Many new people have recently signed up for TSW, and I would guess that they are interested in the FS employee questions, so I thought for new folks I would lay out the recent history, at least what I see and what I’ve heard. Others are welcome to their own observations. I’m intentionally spending more time on these topics due to the nature of this time period and folks’ concerns. So people who miss the regular programming, know that that will be back at some point.

I think it’s important to track budget as well as number of employees.  Like our Wildfire colleagues, I think there’s much good in being a learning organization/public  rather than a blaming organization/public. All the entities (Congress and Admins) had their own parts to play.

(1) As we saw in the last post on this, it appears that FS numbers were relatively consistent from 2018 to 2023. (budgets and employees were apparently at equilibrium, even if numbers were suboptimal.)

(2) Then came a giant influx of funding via BIL and IRA.  Congress thought it was a good idea to spend lotsa bucks, supposedly for climate, but everything can be related to climate.or climate equity, or climate justice.. so everything was included. Perhaps they did not consider the difficulties of agencies spending so much suddenly, and to be able to scale up with adequate oversight? And here we are.. perhaps they could have been more careful and possible achieved better outcomes ultimately with less funding.

(3) The FS (Biden Admin) decided to take a bunch of the funds (FOIAs have been unsuccessful at finding out how much exactly, but 400 mill or so?) and obligate it to NGOs (non-competitively, and not requiring a match).  This was intended at least in part to “build capacity” which required the NGOs to contract or hire to get work done. I don’t know the status of these agreement, but I do know NGOs hired people to do work formerly done by employees, and we have covered some of that previously here.

(4) The FS (Biden Admin) also hired a bunch of people via a major hiring effort.  At the time, I recall employees were telling me a) they were told to hire as many as they could, and b) some folks (even those in ROs) complained that many of those people were bulking up SOs, ROs and the WO.  Some folks also questioned new positions that did not previously exist and didn’t seem directed at the most critical needs. Of course, that’s in the eye of the beholder. From the previous post.

In 2023, 3080 were added of which 740 were fire.
in 2024, 2780 were added of which 690 were fire.
So in two years, 23 and 24, the FS added 5860 permanent positions, of which 1430 were in fire? If we take, say, 28,500 (the average of 2018-2022), that would be about a 20% increase in perms in two years?

If, as said in that post, 1400 non-fire positions were conversions from temps to PSEs; we don’t know how many fire positions were conversions, but probably not all.

So if we add 1400 non-fire conversions to all 1430 of the fire positions (acknowledging that some of them were also conversions) we get 2830. If we subtract that from 5860, we get 3,030 additional employees who are neither fire nor conversions from temps.

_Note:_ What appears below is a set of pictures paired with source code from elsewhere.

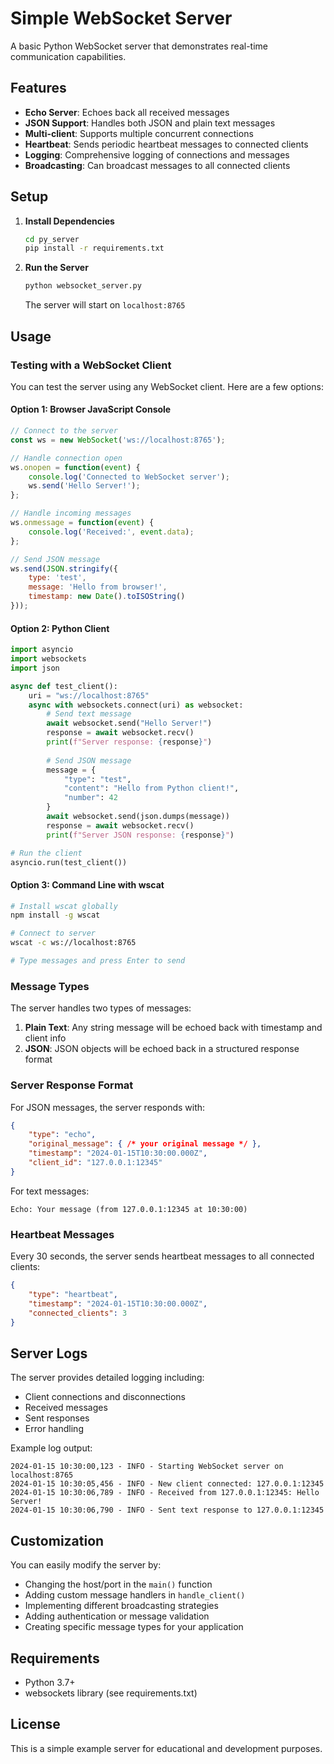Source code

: # Simple WebSocket Server

A basic Python WebSocket server that demonstrates real-time communication capabilities.

## Features

- **Echo Server**: Echoes back all received messages
- **JSON Support**: Handles both JSON and plain text messages
- **Multi-client**: Supports multiple concurrent connections
- **Heartbeat**: Sends periodic heartbeat messages to connected clients
- **Logging**: Comprehensive logging of connections and messages
- **Broadcasting**: Can broadcast messages to all connected clients

## Setup

1. **Install Dependencies**
   ```bash
   cd py_server
   pip install -r requirements.txt
   ```

2. **Run the Server**
   ```bash
   python websocket_server.py
   ```

   The server will start on `localhost:8765`

## Usage

### Testing with a WebSocket Client

You can test the server using any WebSocket client. Here are a few options:

#### Option 1: Browser JavaScript Console
```javascript
// Connect to the server
const ws = new WebSocket('ws://localhost:8765');

// Handle connection open
ws.onopen = function(event) {
    console.log('Connected to WebSocket server');
    ws.send('Hello Server!');
};

// Handle incoming messages
ws.onmessage = function(event) {
    console.log('Received:', event.data);
};

// Send JSON message
ws.send(JSON.stringify({
    type: 'test',
    message: 'Hello from browser!',
    timestamp: new Date().toISOString()
}));
```

#### Option 2: Python Client
```python
import asyncio
import websockets
import json

async def test_client():
    uri = "ws://localhost:8765"
    async with websockets.connect(uri) as websocket:
        # Send text message
        await websocket.send("Hello Server!")
        response = await websocket.recv()
        print(f"Server response: {response}")
        
        # Send JSON message
        message = {
            "type": "test",
            "content": "Hello from Python client!",
            "number": 42
        }
        await websocket.send(json.dumps(message))
        response = await websocket.recv()
        print(f"Server JSON response: {response}")

# Run the client
asyncio.run(test_client())
```

#### Option 3: Command Line with wscat
```bash
# Install wscat globally
npm install -g wscat

# Connect to server
wscat -c ws://localhost:8765

# Type messages and press Enter to send
```

### Message Types

The server handles two types of messages:

1. **Plain Text**: Any string message will be echoed back with timestamp and client info
2. **JSON**: JSON objects will be echoed back in a structured response format

### Server Response Format

For JSON messages, the server responds with:
```json
{
    "type": "echo",
    "original_message": { /* your original message */ },
    "timestamp": "2024-01-15T10:30:00.000Z",
    "client_id": "127.0.0.1:12345"
}
```

For text messages:
```
Echo: Your message (from 127.0.0.1:12345 at 10:30:00)
```

### Heartbeat Messages

Every 30 seconds, the server sends heartbeat messages to all connected clients:
```json
{
    "type": "heartbeat",
    "timestamp": "2024-01-15T10:30:00.000Z",
    "connected_clients": 3
}
```

## Server Logs

The server provides detailed logging including:
- Client connections and disconnections
- Received messages
- Sent responses
- Error handling

Example log output:
```
2024-01-15 10:30:00,123 - INFO - Starting WebSocket server on localhost:8765
2024-01-15 10:30:05,456 - INFO - New client connected: 127.0.0.1:12345
2024-01-15 10:30:06,789 - INFO - Received from 127.0.0.1:12345: Hello Server!
2024-01-15 10:30:06,790 - INFO - Sent text response to 127.0.0.1:12345
```

## Customization

You can easily modify the server by:

- Changing the host/port in the `main()` function
- Adding custom message handlers in `handle_client()`
- Implementing different broadcasting strategies
- Adding authentication or message validation
- Creating specific message types for your application

## Requirements

- Python 3.7+
- websockets library (see requirements.txt)

## License

This is a simple example server for educational and development purposes.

So the FS is still up from previous years in terms of what we might call “non-converted from temps and not fire” recent hires. Of course, this does not help any individual units, who may be down or never have been fully staffed.

Now, since the FS knew that some of this was short-term funding, they could have put a cap on the hiring (if the databases were up to it). But as anyone can imagine, it’s easier to let the dogs out than to get them back in. And in a quasi- decentralized organization,  it’s up to whomever is doing the hiring and what they think is important.

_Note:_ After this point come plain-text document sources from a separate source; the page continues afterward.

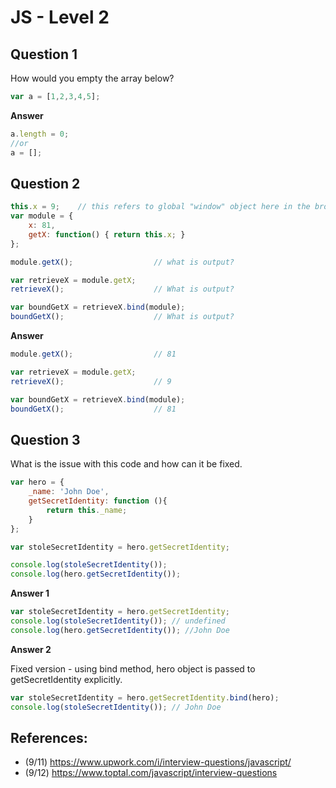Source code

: # JS -  Level 2



## Question 1
How would you empty the array below?

```js
var a = [1,2,3,4,5];
```

**Answer**
```js
a.length = 0;
//or 
a = [];

```

## Question 2

```js
this.x = 9;    // this refers to global "window" object here in the browser
var module = {
    x: 81,
    getX: function() { return this.x; }
};

module.getX();                  // what is output?

var retrieveX = module.getX;
retrieveX();                    // What is output?

var boundGetX = retrieveX.bind(module);
boundGetX();                    // What is output?
```

**Answer**

```js
module.getX();                  // 81

var retrieveX = module.getX;
retrieveX();                    // 9

var boundGetX = retrieveX.bind(module);
boundGetX();                    // 81
```


## Question 3

What is the issue with this code and how can it be fixed.

```js
var hero = {
    _name: 'John Doe',
    getSecretIdentity: function (){
        return this._name;
    }
};

var stoleSecretIdentity = hero.getSecretIdentity;

console.log(stoleSecretIdentity());
console.log(hero.getSecretIdentity());
```

**Answer 1**
```js
var stoleSecretIdentity = hero.getSecretIdentity;
console.log(stoleSecretIdentity()); // undefined
console.log(hero.getSecretIdentity()); //John Doe
```


**Answer 2** 

Fixed version - using bind method, hero object is passed to getSecretIdentity explicitly.
```js
var stoleSecretIdentity = hero.getSecretIdentity.bind(hero);
console.log(stoleSecretIdentity()); // John Doe
```

## References:
- (9/11) https://www.upwork.com/i/interview-questions/javascript/
- (9/12) https://www.toptal.com/javascript/interview-questions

My own experience is that given a chance to hire perms, we would always do that.  Because the next time you’re in a budget discussion, you have the ultimate card to play “I have to cover salaries for perms.” Plus it’s only rational, if you see others (staffs, forests, districts) hiring for what you think are relatively less important positions, why not get in on it, and not  leave your own staff out in the cold?  For a federal agency, the budget winter is always coming, and it makes sense to bulk up.  Everyone was acting perfectly rationally.  It may be that the new budget process affects this kind of behavior, though, I don’t know.

There was also the effort to convert temps to permanent seasonals, which we’ve discussed before.  This approach makes a lot of sense, and is better for the employees, but, as a result, it costs more. One observation  in the previous comments by Anonymous was that

But generally, in my experience, programs that used to hire four 1039 seasonals were able to advertise around three PSEs.

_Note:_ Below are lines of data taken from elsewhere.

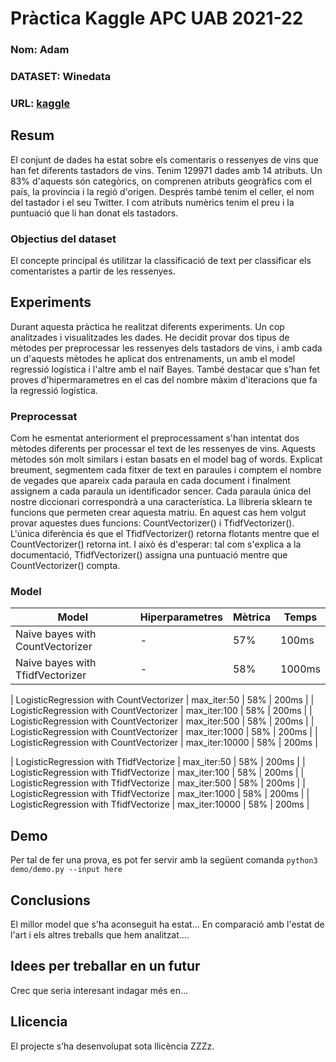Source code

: # Pràctica Kaggle APC UAB 2021-22
### Nom: Adam
### DATASET: Winedata
### URL: [kaggle](https://www.kaggle.com/subh86/winedata)
## Resum
El conjunt de dades ha estat sobre els comentaris o ressenyes de vins que han fet diferents tastadors de vins. Tenim 129971 dades amb 14 atributs. Un 83% d'aquests són categòrics, on comprenen atributs geogràfics com el país, la província i la regió d'origen. Després també tenim el celler, el nom del tastador i el seu Twitter. I com atributs numèrics tenim el preu i la puntuació que li han donat els tastadors.
### Objectius del dataset
El concepte principal és utilitzar la classificació de text per classificar els comentaristes a partir de les ressenyes. 
## Experiments
Durant aquesta pràctica he realitzat diferents experiments. Un cop analitzades i visualitzades les dades. He decidit provar dos tipus de mètodes per preprocessar les ressenyes dels tastadors de vins, i amb cada un d'aquests mètodes he aplicat dos entrenaments, un amb el model regressió logística i l'altre amb el naïf Bayes. També destacar que s'han fet proves d'hipermarametres en el cas del nombre màxim d'iteracions que fa la regressió logística. 
### Preprocessat
Com he esmentat anteriorment el preprocessament s'han intentat dos mètodes diferents per processar el text de les ressenyes de vins.
Aquests mètodes són molt similars i estan basats en el model bag of words. Explicat breument, segmentem cada fitxer de text en paraules i comptem el nombre de vegades que apareix cada paraula en cada document i finalment assignem a cada paraula un identificador sencer. Cada paraula única del nostre diccionari correspondrà a una característica. La llibreria sklearn te funcions que permeten crear aquesta matriu. En aquest cas hem volgut provar aquestes dues funcions: CountVectorizer() i TfidfVectorizer(). L'única diferència és que el TfidfVectorizer() retorna flotants mentre que el CountVectorizer() retorna int. I això és d'esperar: tal com s'explica a la documentació, TfidfVectorizer() assigna una puntuació mentre que CountVectorizer() compta. 
### Model
| Model | Hiperparametres | Mètrica | Temps |
| -- | -- | -- | -- |
| Naive bayes with CountVectorizer | - | 57% | 100ms |
| Naive bayes with TfidfVectorizer | - | 58% | 1000ms |

| LogisticRegression with CountVectorizer | max_iter:50 | 58% | 200ms |
| LogisticRegression with CountVectorizer | max_iter:100 | 58% | 200ms |
| LogisticRegression with CountVectorizer | max_iter:500 | 58% | 200ms |
| LogisticRegression with CountVectorizer | max_iter:1000 | 58% | 200ms |
| LogisticRegression with CountVectorizer | max_iter:10000 | 58% | 200ms |

| LogisticRegression with TfidfVectorize | max_iter:50 | 58% | 200ms |
| LogisticRegression with TfidfVectorize | max_iter:100 | 58% | 200ms |
| LogisticRegression with TfidfVectorize | max_iter:500 | 58% | 200ms |
| LogisticRegression with TfidfVectorize | max_iter:1000 | 58% | 200ms |
| LogisticRegression with TfidfVectorize | max_iter:10000 | 58% | 200ms |

## Demo
Per tal de fer una prova, es pot fer servir amb la següent comanda
``` python3 demo/demo.py --input here ```
## Conclusions
El millor model que s'ha aconseguit ha estat...
En comparació amb l'estat de l'art i els altres treballs que hem analitzat....
## Idees per treballar en un futur
Crec que seria interesant indagar més en...
## Llicencia
El projecte s’ha desenvolupat sota llicència ZZZz.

(5) And so it went, until the Biden Admin (Sec of Ag?) decided to use the House marks (reduced compared to 2024 final) for the 2025 budget.   A budget reckoning occurred, and the FS found itself $750 million short.

(6) Realizing this, the FS (Biden Admin) said it would not hire any temporaries for 2025 to make up the budget deficit. If, in fact, most (fire and non-fire) temps had been converted to permanent seasonals, this might not have had an unduly bad impact.  But it probably varies quite a bit by unit.

(7) Trump Admin comes along and fires all probationary employees including the newly permanent seasonals, but got them back due to judge’s order, at least for now.  Original idea being to save federal bucks, perhaps intentionally, before the agency heads were confirmed and began to fight back.

(8) Trump Admin asks for Agency Reorganization Plans (ARRP), which includes employee numbers as well as other stuff (I hope someone will share, so we can discuss here):

Phase 1 (Due by March 13, 2025)

This phase focuses on initial agency cuts and reductions. These plans should identify service delivery subcomponents, statutory requirements, and potential eliminations or consolidations. They should also outline efficiency tools agencies intend to use to achieve efficiencies, including hiring freezes, attrition, and RIFs, with specific targets and timetables

(9) Now that we have a Chief and Sec of Ag in place, we will see what the FS (Trump Admin) comes up with in their ARRP.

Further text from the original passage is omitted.